BEGIN INFORMATION GIVEN

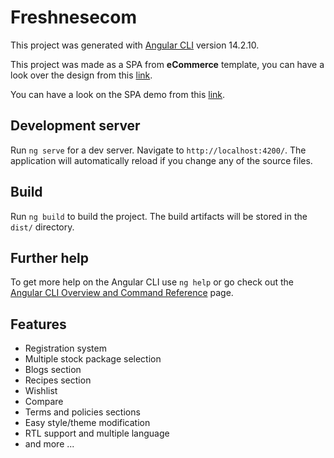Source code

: # Freshnesecom

This project was generated with [Angular CLI](https://github.com/angular/angular-cli) version 14.2.10.

This project was made as a SPA from **eCommerce** template, you can have a look over the design from this [link](https://www.petrbilek.com/products/figma-ecommerce).

You can have a look on the SPA demo from this [link](https://freshnesecom-template.herokuapp.com/).

## Development server

Run `ng serve` for a dev server. Navigate to `http://localhost:4200/`. The application will automatically reload if you change any of the source files.

## Build

Run `ng build` to build the project. The build artifacts will be stored in the `dist/` directory.

## Further help

To get more help on the Angular CLI use `ng help` or go check out the [Angular CLI Overview and Command Reference](https://angular.io/cli) page.


## Features

- Registration system
- Multiple stock package selection
- Blogs section
- Recipes section
- Wishlist
- Compare
- Terms and policies sections
- Easy style/theme modification
- RTL support and multiple language
- and more ...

END INFORMATION GIVEN

### EXERCISE
With the line that contains "## Further help" as the start, output every line through the end of the entries exactly. Add no other lines.

### TASK ANSWER
## Further help

To get more help on the Angular CLI use `ng help` or go check out the [Angular CLI Overview and Command Reference](https://angular.io/cli) page.


## Features

- Registration system
- Multiple stock package selection
- Blogs section
- Recipes section
- Wishlist
- Compare
- Terms and policies sections
- Easy style/theme modification
- RTL support and multiple language
- and more ...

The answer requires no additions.